### WHAT IS EXPECTED:
From the listing below, set down exactly each line beginning with the one containing "Problem 6 |" and ending with the last.

___ PROVIDED DATA

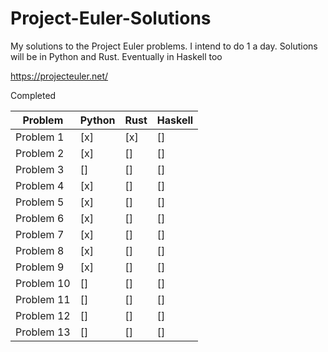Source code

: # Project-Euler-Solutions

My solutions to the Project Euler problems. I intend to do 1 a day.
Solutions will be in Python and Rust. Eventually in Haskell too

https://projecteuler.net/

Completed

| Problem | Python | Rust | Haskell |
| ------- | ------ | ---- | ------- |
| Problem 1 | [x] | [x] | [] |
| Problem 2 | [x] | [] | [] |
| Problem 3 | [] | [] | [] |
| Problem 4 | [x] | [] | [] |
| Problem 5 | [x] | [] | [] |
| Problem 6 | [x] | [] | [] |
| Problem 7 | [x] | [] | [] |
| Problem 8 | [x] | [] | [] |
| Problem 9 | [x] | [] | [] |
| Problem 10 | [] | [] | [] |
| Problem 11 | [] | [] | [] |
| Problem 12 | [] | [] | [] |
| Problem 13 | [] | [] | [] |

______

### ANSWER TO THIS TASK:
| Problem 6 | [x] | [] | [] |
| Problem 7 | [x] | [] | [] |
| Problem 8 | [x] | [] | [] |
| Problem 9 | [x] | [] | [] |
| Problem 10 | [] | [] | [] |
| Problem 11 | [] | [] | [] |
| Problem 12 | [] | [] | [] |
| Problem 13 | [] | [] | [] |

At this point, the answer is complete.